Factos não provados:
Facto 3)
-Que o crédito reclamado resulta tão-só e apenas de obras realizadas nos imóveis apreendidos e fundamentalmente do concreto crédito a imputar a cada um dos mencionados imóveis.
Facto 4)
- Qual o concreto valor do crédito em dívida relativamente a cada uma das verbas / imóveis.
XIV. A reapreciação/reponderação da matéria de facto, documentada e gravada - o que expressamente se requer ao abrigo do disposto no artigo 640.º do CPC –, conduzirá a diferente conclusão quanto ao desfecho da presente acção.
XV. Efectivamente, não resultou provado que o crédito reclamado resultasse tão-só e apenas de obras realizadas nos imóveis apreendidos e fundamentalmente do concreto crédito a imputar a cada um dos mencionados imóveis.
XVI. Dito de outro modo, não resultou provado que o crédito reclamado pela Edificadora (…), Lda. respeite no seu todo a obras realizadas apenas nos imóveis apreendidos sob as verbas n.º 116 a 151 do lote 39, n.ºs 152 a 179 do lote 44 e n.ºs 181 a 197 do auto de apreensão.

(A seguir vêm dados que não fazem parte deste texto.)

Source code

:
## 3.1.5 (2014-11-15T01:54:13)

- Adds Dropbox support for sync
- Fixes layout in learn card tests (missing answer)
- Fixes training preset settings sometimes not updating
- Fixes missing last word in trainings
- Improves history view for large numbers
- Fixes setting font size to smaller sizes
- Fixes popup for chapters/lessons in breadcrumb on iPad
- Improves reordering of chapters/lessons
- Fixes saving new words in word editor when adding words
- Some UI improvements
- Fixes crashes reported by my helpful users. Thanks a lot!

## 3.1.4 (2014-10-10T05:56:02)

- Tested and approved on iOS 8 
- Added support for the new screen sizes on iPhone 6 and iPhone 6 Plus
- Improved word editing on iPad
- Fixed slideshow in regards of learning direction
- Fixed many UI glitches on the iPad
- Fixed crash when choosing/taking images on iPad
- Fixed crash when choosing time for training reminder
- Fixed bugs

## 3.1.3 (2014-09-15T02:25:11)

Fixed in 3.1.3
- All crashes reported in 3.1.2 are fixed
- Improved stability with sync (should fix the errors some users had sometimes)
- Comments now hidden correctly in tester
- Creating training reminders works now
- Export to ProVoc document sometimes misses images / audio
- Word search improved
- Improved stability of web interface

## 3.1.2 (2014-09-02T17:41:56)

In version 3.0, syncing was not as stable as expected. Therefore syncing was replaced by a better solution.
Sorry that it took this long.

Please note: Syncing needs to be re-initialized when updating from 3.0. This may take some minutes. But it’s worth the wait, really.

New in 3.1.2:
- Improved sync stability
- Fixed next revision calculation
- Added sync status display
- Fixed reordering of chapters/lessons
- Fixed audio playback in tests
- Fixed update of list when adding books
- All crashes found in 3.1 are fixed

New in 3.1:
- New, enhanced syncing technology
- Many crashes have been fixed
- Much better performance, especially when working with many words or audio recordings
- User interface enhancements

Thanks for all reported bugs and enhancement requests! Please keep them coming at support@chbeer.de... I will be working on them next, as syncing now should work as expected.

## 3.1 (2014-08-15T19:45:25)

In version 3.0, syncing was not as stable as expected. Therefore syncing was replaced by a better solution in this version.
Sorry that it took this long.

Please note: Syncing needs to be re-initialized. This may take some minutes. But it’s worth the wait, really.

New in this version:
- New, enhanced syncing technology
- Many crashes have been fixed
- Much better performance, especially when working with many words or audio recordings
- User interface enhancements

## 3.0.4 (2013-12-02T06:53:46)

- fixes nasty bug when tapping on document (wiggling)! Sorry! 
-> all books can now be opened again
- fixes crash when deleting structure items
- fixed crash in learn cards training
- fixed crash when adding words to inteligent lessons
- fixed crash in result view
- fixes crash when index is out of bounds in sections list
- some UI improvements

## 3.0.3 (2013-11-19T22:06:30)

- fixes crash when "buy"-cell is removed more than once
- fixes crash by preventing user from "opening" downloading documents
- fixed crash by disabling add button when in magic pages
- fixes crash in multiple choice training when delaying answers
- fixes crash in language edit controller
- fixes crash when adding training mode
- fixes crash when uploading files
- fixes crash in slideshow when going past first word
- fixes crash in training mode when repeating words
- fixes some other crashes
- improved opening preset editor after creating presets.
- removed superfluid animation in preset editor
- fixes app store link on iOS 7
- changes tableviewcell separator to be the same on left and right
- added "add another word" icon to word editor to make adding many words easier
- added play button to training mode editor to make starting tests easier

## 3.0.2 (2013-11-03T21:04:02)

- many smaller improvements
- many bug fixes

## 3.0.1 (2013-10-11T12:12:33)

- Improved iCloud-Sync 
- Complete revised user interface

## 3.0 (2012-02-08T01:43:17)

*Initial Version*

XVII. Muito menos, qual o concreto valor do crédito em divida relativamente a cada uma das verbas / imóveis.
XVIII. Com efeito, a credora em causa afirma exercer direito de retenção sobre as fracções "D", "H", "G", "F", "E", "M", "L", "I", "Q", "N", “S", “AA”, "V", "AE" , "AC", “AB", "AI", "AN", "AM", "AL", "AP", “AO", "AV", "AT", "AS", "BB", "AX", "BC", "BD", "BE", "BF", "BG", "BH", "BI", "BJ", "BL" e "BO", todas sitas em (…), (…), Lote 39, inscritas na matriz predial sob o artigo (…) da freguesia da (…), concelho de Tavira, e descritas sob o n.º (…) da Conservatória do Registo Predial de Tavira.
XIX. E sobre as fracções "B", "C", "D", "E", "F", "H", “I", "J", “L", “M", "N", “O”, "P", "Q", "R”, "S", "T", "U", "V", "X", "Z", "AA", "AB", "AC", "AD", "AE", "AF", e "AG", todas sitas em (…), (…), Lote 44, inscritas na matriz predial sob o artigo (…) da freguesia de (…), concelho de Tavira, e descritas sob o n.º (…) da Conservatória do Registo Predial de Tavira.
XX. Sendo que foram construídas muitas outras fracções no âmbito da mesma empreitada quanto às quais não foi exercido qualquer direito de retenção pela Recorrida Edificadora (…), Lda..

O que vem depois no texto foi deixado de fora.